Exercise objective: The job is to find each line of the records below that includes the word "string" and copy it.

[Data in this exercise Boundary: Start]

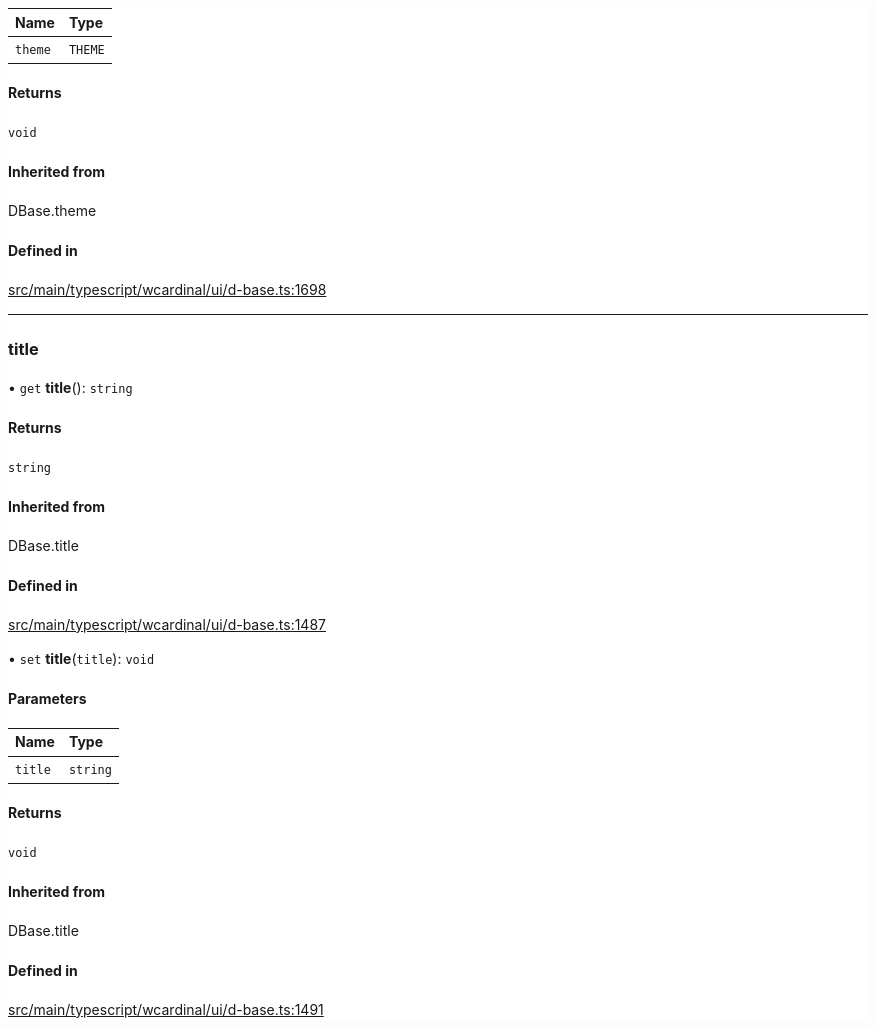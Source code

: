 | Name | Type |
| :------ | :------ |
| `theme` | `THEME` |

#### Returns

`void`

#### Inherited from

DBase.theme

#### Defined in

[src/main/typescript/wcardinal/ui/d-base.ts:1698](https://github.com/winter-cardinal/winter-cardinal-ui/blob/v0.442.0/src/main/typescript/wcardinal/ui/d-base.ts#L1698)

___

### title

• `get` **title**(): `string`

#### Returns

`string`

#### Inherited from

DBase.title

#### Defined in

[src/main/typescript/wcardinal/ui/d-base.ts:1487](https://github.com/winter-cardinal/winter-cardinal-ui/blob/v0.442.0/src/main/typescript/wcardinal/ui/d-base.ts#L1487)

• `set` **title**(`title`): `void`

#### Parameters

| Name | Type |
| :------ | :------ |
| `title` | `string` |

#### Returns

`void`

#### Inherited from

DBase.title

#### Defined in

[src/main/typescript/wcardinal/ui/d-base.ts:1491](https://github.com/winter-cardinal/winter-cardinal-ui/blob/v0.442.0/src/main/typescript/wcardinal/ui/d-base.ts#L1491)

[Data in this exercise Boundary: End]

Result below:
• `get` **title**(): `string`
`string`
| `title` | `string` |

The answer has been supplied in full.